— Stored data —
++++++

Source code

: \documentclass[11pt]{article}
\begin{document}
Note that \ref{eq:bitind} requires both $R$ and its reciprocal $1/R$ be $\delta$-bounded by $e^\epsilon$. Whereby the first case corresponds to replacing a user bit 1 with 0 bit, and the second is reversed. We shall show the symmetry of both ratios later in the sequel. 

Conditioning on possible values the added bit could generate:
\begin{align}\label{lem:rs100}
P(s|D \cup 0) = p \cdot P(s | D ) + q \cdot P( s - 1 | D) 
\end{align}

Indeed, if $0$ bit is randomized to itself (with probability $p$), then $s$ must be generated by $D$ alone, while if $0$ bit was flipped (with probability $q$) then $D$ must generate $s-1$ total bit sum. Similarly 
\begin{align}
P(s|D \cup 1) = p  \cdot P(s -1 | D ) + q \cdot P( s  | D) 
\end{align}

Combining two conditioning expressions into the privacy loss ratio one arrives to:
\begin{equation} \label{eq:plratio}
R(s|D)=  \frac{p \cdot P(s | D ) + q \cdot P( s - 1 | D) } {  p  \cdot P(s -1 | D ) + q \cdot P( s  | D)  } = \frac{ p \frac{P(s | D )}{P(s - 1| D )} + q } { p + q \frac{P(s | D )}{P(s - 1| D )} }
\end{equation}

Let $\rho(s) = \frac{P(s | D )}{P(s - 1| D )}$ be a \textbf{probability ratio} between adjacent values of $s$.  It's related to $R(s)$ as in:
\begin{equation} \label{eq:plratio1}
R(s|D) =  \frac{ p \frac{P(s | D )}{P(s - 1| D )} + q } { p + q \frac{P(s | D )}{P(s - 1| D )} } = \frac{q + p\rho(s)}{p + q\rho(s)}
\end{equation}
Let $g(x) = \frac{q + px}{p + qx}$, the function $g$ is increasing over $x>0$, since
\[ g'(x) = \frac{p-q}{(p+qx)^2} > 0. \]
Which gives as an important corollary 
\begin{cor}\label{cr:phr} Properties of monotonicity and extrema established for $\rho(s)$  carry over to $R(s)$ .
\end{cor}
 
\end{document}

++++++

— What you have to do —
Would you return each entry exactly as it reads?

— Answer to this task —
Source code

: \documentclass[11pt]{article}
\begin{document}
Note that \ref{eq:bitind} requires both $R$ and its reciprocal $1/R$ be $\delta$-bounded by $e^\epsilon$. Whereby the first case corresponds to replacing a user bit 1 with 0 bit, and the second is reversed. We shall show the symmetry of both ratios later in the sequel. 

Conditioning on possible values the added bit could generate:
\begin{align}\label{lem:rs100}
P(s|D \cup 0) = p \cdot P(s | D ) + q \cdot P( s - 1 | D) 
\end{align}

Indeed, if $0$ bit is randomized to itself (with probability $p$), then $s$ must be generated by $D$ alone, while if $0$ bit was flipped (with probability $q$) then $D$ must generate $s-1$ total bit sum. Similarly 
\begin{align}
P(s|D \cup 1) = p  \cdot P(s -1 | D ) + q \cdot P( s  | D) 
\end{align}

Combining two conditioning expressions into the privacy loss ratio one arrives to:
\begin{equation} \label{eq:plratio}
R(s|D)=  \frac{p \cdot P(s | D ) + q \cdot P( s - 1 | D) } {  p  \cdot P(s -1 | D ) + q \cdot P( s  | D)  } = \frac{ p \frac{P(s | D )}{P(s - 1| D )} + q } { p + q \frac{P(s | D )}{P(s - 1| D )} }
\end{equation}

Let $\rho(s) = \frac{P(s | D )}{P(s - 1| D )}$ be a \textbf{probability ratio} between adjacent values of $s$.  It's related to $R(s)$ as in:
\begin{equation} \label{eq:plratio1}
R(s|D) =  \frac{ p \frac{P(s | D )}{P(s - 1| D )} + q } { p + q \frac{P(s | D )}{P(s - 1| D )} } = \frac{q + p\rho(s)}{p + q\rho(s)}
\end{equation}
Let $g(x) = \frac{q + px}{p + qx}$, the function $g$ is increasing over $x>0$, since
\[ g'(x) = \frac{p-q}{(p+qx)^2} > 0. \]
Which gives as an important corollary 
\begin{cor}\label{cr:phr} Properties of monotonicity and extrema established for $\rho(s)$  carry over to $R(s)$ .
\end{cor}
 
\end{document}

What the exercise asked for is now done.